Toute subjectivité correspond, à chaque fois, à un présent, lequel s’inscrit, bien sûr, dans une succession de présents. Donc toute subjectivité, tant qu’elle perdure, s’articule avec différents présents. De son « côté », le processus de Re-présentation renvoie à la Présence et nous dirons que « c’est la Présence qui fait appel aux présents », mais, en ce qui concerne les absences, nous nous permettons de dire que, lorsque la Présence ne fait pas appel au moindre présent « c’est, qu’en creux, elle fait appel à une quelconque absence » (voilà pourquoi dans notre langue on ne parle pas, en l’occurrence, d’absents mais, tout aussi bien, des absences que de l’absence. La généralisation du mot subjectivité a poussé à accroire qu’existait une synthèse subjective (sur laquelle pouvaient s’appuyer certaines religions révélées).
L’énorme différence entre la Présence et les présents éclairerait ou illustrerait – si on voulait bien se donner la peine d’y penser – l’énorme différence entre le spectacle théâtral et tout autre spectacle, donc, en conséquence, l’énorme différence entre les jeux théâtraux et ceux qui ne consistent qu’à faire et dire (nous n’oublions pas que « dire c’est faire »). En tout cas, cette énorme différence doit être prise en compte dès qu’on parle d’un manque de mise en place du dispositif de la subjectivité chez les autistes. De quelle subjectivité parle-t-on ? Il n’y en aurait donc qu’une seule et chaque être humain serait sommé d’y adhérer ? Que faire, alors, de tous ces sujets qui apparaissent, nantis de présents, à l’appel de la Présence ? Il est vrai qu’on ne sait pas trop de quoi on parle quand on parle de sujet. On aurait plutôt tendance à exagérer et ne pas vouloir se tenir au raz de ce qui est.
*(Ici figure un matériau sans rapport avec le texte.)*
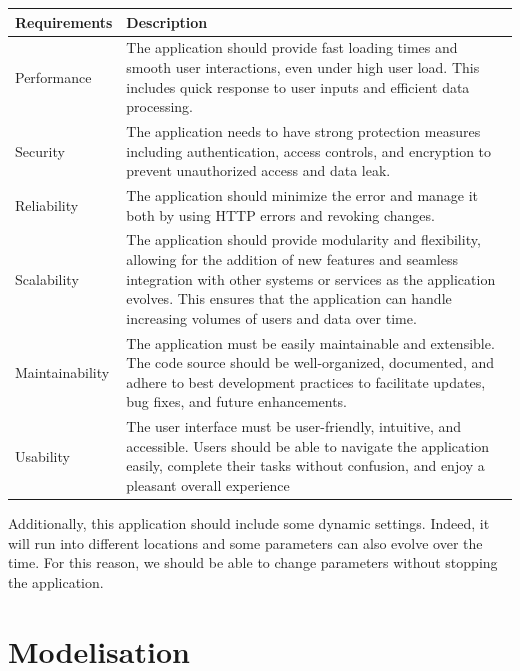 \documentclass[12pt,a4paper,table,english]{article}
\begin{document}
	
	\begin{center}
		\begin{tabular}{| p{3cm} | p{12cm} |}
			\hline
			Requirements & Description \\\hline
		
			Performance & The application should provide fast loading times and smooth user interactions, even under high user load. This includes quick response to user inputs and efficient data processing. \\\hline
		
			Security & The application needs to have strong protection measures including authentication, access controls, and encryption to prevent unauthorized access and data leak. \\\hline
		
			Reliability & The application should minimize the error and manage it both by using HTTP errors and revoking changes. \\\hline
		
			Scalability & The application should provide modularity and flexibility, allowing for the addition of new features and seamless integration with other systems or services as the application evolves. This ensures that the application can handle increasing volumes of users and data over time. \\\hline
		
			Maintainability & The application must be easily maintainable and extensible. The code source should be well-organized, documented, and adhere to best development practices to facilitate updates, bug fixes, and future enhancements. \\\hline
			
			Usability & The user interface must be user-friendly, intuitive, and accessible. Users should be able to navigate the application easily, complete their tasks without confusion, and enjoy a pleasant overall experience \\\hline
		\end{tabular}
	\end{center}
	
	
	Additionally, this application should include some dynamic settings. Indeed, it will run into different locations and some parameters can also evolve over the time. For this reason, we should be able to change parameters without stopping the application.
	
	
	\section{Modelisation}
	
\end{document}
Sous le prétexte que, grammaticalement, le « sujet » semble mouvoir les verbes, notamment le verbe être, on le prend pour une instance suprême, une causalité supérieure et l’on va jusqu’à considérer que la conscience « décisionnaire » qu’il a parfois acquise, est ce qui le fonde, si ce n’est ce qui le résume. D’abord, on oublie que le sujet tient tout autant un rôle passif (le sujet dont on traite) ; ensuite que le fait, la plupart du temps dans nos langues, de précéder dans les phrases les verbes, particulièrement le verbe être, n’est pas la reconnaissance d’une préséance divine et que les verbes ne sauraient justement être sans lui.
Avant toutes les qualités qu’on lui prête, entre autre celle de la subjectivité, le sujet remplit une fonction tout a fait fonctionnelle. On lui prête d’autant plus de qualité qu’on éprouve une grande difficulté à penser cette fonction basique. Au bout du compte, le plus difficile à penser n’est pas ce qu’il y a de plus complexe mais, au risque de la plus simple bêtise, ce qu’il y a de plus rudimentaire : le sujet est ce qui tient lieu de tout, donc il est le moindre tout, puisque chaque tout tient lieu d’un autre. Il est comme un « joint », étant entendu que tel ou tel joint joint d’autres joints. D’ailleurs, en menuiserie, en maçonnerie… le joint désigne aussi l’interstice (donc le vide infime) qui existe entre deux pièces accolées. Le processus de Re-présentation implique le sujet, donc il implique au moins un joint. En réalité, nous dirons que la Présence appelle un et plusieurs sujets qui se joignent, mais pour bien comprendre ce dire, il sera besoin d’encore examiner la différence entre la Présence et les présents.